In the longer term, some economic weakness is looming. However, I don’t think the market is close to what it looked like in 2006. Borrowers are more creditworthy and have less debt. No one can know for sure, but I think the demographic and government support on the demand side will outweigh the pressure here, even as the eviction moratoriums burn down.
Some Boomers will definitely downsize and houses will come on the market. However, there are more millennials buying than boomers selling. Also, aging is becoming more common, with older people bringing services to them rather than the other way around.
Grandparents also love to keep their home to have a meeting place for their children and grandchildren. In some circumstances, they can continue to own their home to house their children and grandchildren.
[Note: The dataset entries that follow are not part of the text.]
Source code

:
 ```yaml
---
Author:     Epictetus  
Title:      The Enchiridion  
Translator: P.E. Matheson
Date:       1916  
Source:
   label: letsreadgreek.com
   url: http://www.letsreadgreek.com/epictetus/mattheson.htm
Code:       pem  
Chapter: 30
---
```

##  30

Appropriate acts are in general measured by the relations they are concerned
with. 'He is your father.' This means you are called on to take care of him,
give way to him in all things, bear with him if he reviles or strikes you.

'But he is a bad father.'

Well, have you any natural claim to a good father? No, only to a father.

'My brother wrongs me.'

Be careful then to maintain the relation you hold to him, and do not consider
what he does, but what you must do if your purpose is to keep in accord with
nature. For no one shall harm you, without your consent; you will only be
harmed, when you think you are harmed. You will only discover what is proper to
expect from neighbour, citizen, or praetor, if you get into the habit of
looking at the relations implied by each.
New-build supply remains the most important option.
I think we will see the supply of single-family homes and for rent ‘horizontal’ rental complexes continuously increase. However, rising construction costs and difficulties in acquiring and developing land due to high prices, labor shortages and zoning will limit supply to meet demand in the short term.
Let’s look at the start of single-family homes.
Since the bust, they have lagged significantly below the historical average. Single-family homes lagged significantly behind the historical average of about 1 million first-time buyers per month through 2020, where we have now returned to that level despite significantly higher populations.
This tells me that supply will have to catch up for a while before prices start to moderate.
House prices are skyrocketing, with the March Case-Shiller Index showing a price increase of more than 13% in the March year-over-year figure. We last saw this level of growth when the last housing bubble peaked between 2004 and 2006. Do I think this will settle in the long run? Yes. Do I think it’s going to be a “crash”? Not necessary. It could be a slow deflation.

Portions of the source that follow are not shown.